De repente empezó una pelea a sus espaldas, entre dos seres que jugaban al sabacc. Uno de ellos era un nativo de Zekulae, y el otro estaba oculto por una columna. El zeku se levantó, soltando las cartas.

—Qué raro que te enfades tanto, cuando soy yo el que está siendo engañado —dijo una voz ronca.

Qui-Gon conocía la voz, aunque había cambiado. Llevaba años sin oírla. Era más profunda, más áspera de lo que recordaba.

Tahl se levantó de la mesa. El esperó, contemplándola, como todos los demás. Ella atraía la atención. Qui-Gon desconocía qué misión la había llevado hasta allí. Y quizá no fuera seguro que la vieran hablando con un Jedi. Tahl llevaba una túnica y botas de viaje, y el sable láser oculto.

El zeku se llevó la mano al cinto, pero no tuvo ocasión de sacar su arma. En un segundo, Tahl alargó la mano y le desarmó, empujándole al mismo tiempo por el hombro y obligándole a sentarse de nuevo. Sin soltarle el hombro, recogió unos cuantos créditos de la mesa.

—Dejémoslo en tablas —dijo ella—. Y te invito a una copa. ¿Te gustaría vivir para ver el atardecer?

El asintió con el rostro contraído por el dolor. Ella llamó al camarero.

—Ponle algo especial a mi amigo.

Ella se guardó los créditos en la túnica, dejó al zeku y se marchó. Nadie movió un dedo. Nadie dijo nada. Todos contemplaban a la mujer que combinaba elegancia y peligro pasar a su lado como si nada.

Qui-Gon también la contempló, admirando su valentía y su garbo. Se quedó atónito ante su belleza. Sus preciosos ojos y la fortaleza de sus rasgos se habían hecho dramáticos e impresionantes con la madurez.

Entonces, ella lo vio, y su rostro perdió su severa compostura.
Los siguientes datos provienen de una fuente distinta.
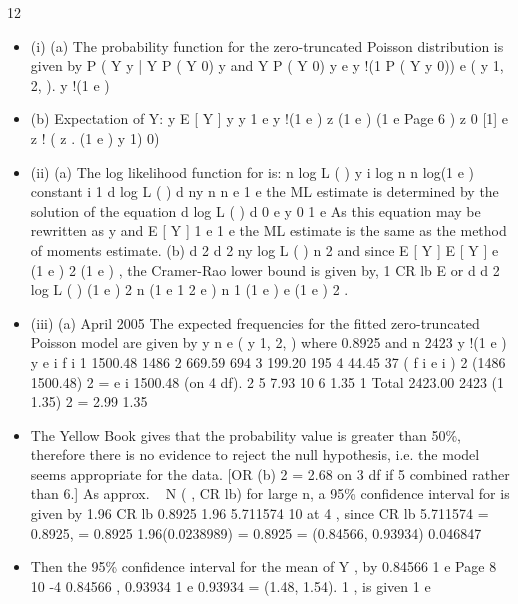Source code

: \documentclass[a4paper,12pt]{article}
\begin{document}
12
\begin{itemize}
\item (i)
(a)
The probability function for the zero-truncated Poisson distribution is given by
P ( Y
y | Y
P ( Y
0)
y and Y
P ( Y 0)
y
e
y !(1 P ( Y
y
0))
e
( y 1, 2, ).
y !(1 e )
\item (b)
Expectation of Y:
y
E [ Y ]
y
y 1
e
y !(1 e )
z
(1 e )
(1 e
Page 6
)
z 0
[1]
e
z !
( z
.
(1 e
)
y 1)
0)%
\item (ii)
(a)
The log likelihood function for
is:
n
log L ( )
y i log
n
n log(1 e )
constant
i 1
d log L ( )
d
ny
n n
e
1 e
the ML estimate is determined by the solution of the equation
d log L ( )
d
0
e
y
0
1 e
As this equation may be rewritten as
y
and E [ Y ]
1 e
1 e
the ML estimate is the same as the method of moments estimate.
(b)
d 2
d
2
ny
log L ( )
n
2
and since E [ Y ] E [ Y ]
e
(1 e ) 2
(1 e )
, the Cramer-Rao lower bound is
given by,
1
CR lb
E
or
d
d
2
log L ( )
(1 e ) 2
n (1 e
1
2
e )
n
1
(1 e )
e
(1 e ) 2
.
\item (iii)
(a)
April 2005
The expected frequencies for the fitted zero-truncated Poisson model are given by
y
n
e
( y 1, 2, ) where
0.8925 and n
2423
y !(1 e )
y
e i
f i
1
1500.48
1486
2
669.59
694
3
199.20
195
4
44.45
37
( f i e i ) 2
(1486 1500.48) 2
=
e i
1500.48
(on 4 df).
2
5
7.93
10
6
1.35
1
Total
2423.00
2423
(1 1.35) 2
= 2.99
1.35
\item 
The Yellow Book gives that the probability value is greater than 50\%, therefore there is no evidence to reject the null hypothesis, i.e. the model seems appropriate for the data.
[OR
(b)
2
= 2.68 on 3 df if
5 combined rather than 6.]
As approx. ~ N ( , CR lb) for large n, a 95\%  confidence interval for
is given by
1.96 CR lb
0.8925 1.96 5.711574 10
at
4
, since CR lb
5.711574
= 0.8925,
= 0.8925 1.96(0.0238989) = 0.8925
= (0.84566, 0.93934)
0.046847
\item 
Then the 95\%  confidence interval for the mean of Y ,
by
0.84566
1 e
Page 8
10 -4
0.84566
,
0.93934
1 e
0.93934
= (1.48, 1.54).
1
, is given
1 e
\end{itemize}
\end{document}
Se acercó a su mesa y se sentó mientras las conversaciones se retomaban a su alrededor. El incidente había terminado.

—No puedo creer que seas tú —dijo ella—. Ha pasado tanto tiempo.

—Demasiado.

—Sólo tengo un minuto —dijo—. Estoy en una misión.

¡Sólo un minuto, y llevaban años sin verse!

—Así que cuéntame todo lo más rápido que puedas —le dijo ella, riendo—. Tienes buen aspecto. He oído que te ordenaron Caballero.

—Como a ti —dijo Qui-Gon—. Estoy pensando en tomar a un padawan. Yoda me ha pedido que lo considere.

—¿Tienes algún candidato?

—Xánatos.

Ella asintió lentamente.

—Tiene talento, pero yo me lo pensaría mucho. No sé si realmente te conviene.

—¿Llevo años sin verte y lo único que se te ocurre es darme consejos? —bromeó él.

—¿Hay alguien en la galaxia que te comprenda mejor? —respondió ella, sonriendo.

—Nadie —admitió él—, pero en eso te equivocaste. ¿Recuerdas lo que dijiste cuando nos despedimos?

La sonrisa de ella se tornó más cálida.

—Me alegro —dijo Tahl—. Me alegro de haberme equivocado con respecto a eso. Y me alegro de seguir siendo la más lista. Y jamás nos despedimos, ¿recuerdas?

Se quedaron en silencio durante un rato, recordando el Templo, los días en los que habían estado ansiosos por convertirse en Caballeros Jedi. Entonces no sabían lo difícil que resultaría. Ni lo profundamente gratificante, al mismo tiempo. Sí, una vida de sacrificio le iba. Y a Tahl también, eso era obvio. Y tener esa conexión tan fuerte ahora, a pesar de haber pasado tantos años, era algo especial.

—Me tengo que ir —dijo ella en voz baja—. Te veré pronto. Las misiones pueden ser cortas, ya sabes.

Él sonrió, recordando a la nerviosa y joven Tahl que le había dicho eso mismo con tanta seguridad hacía años.

Ella se levantó. No dijo adiós. El sabía que no iba a despedirse, como tampoco saludaba nunca. Con una última sonrisa, salió de la cafetería sin mirar atrás.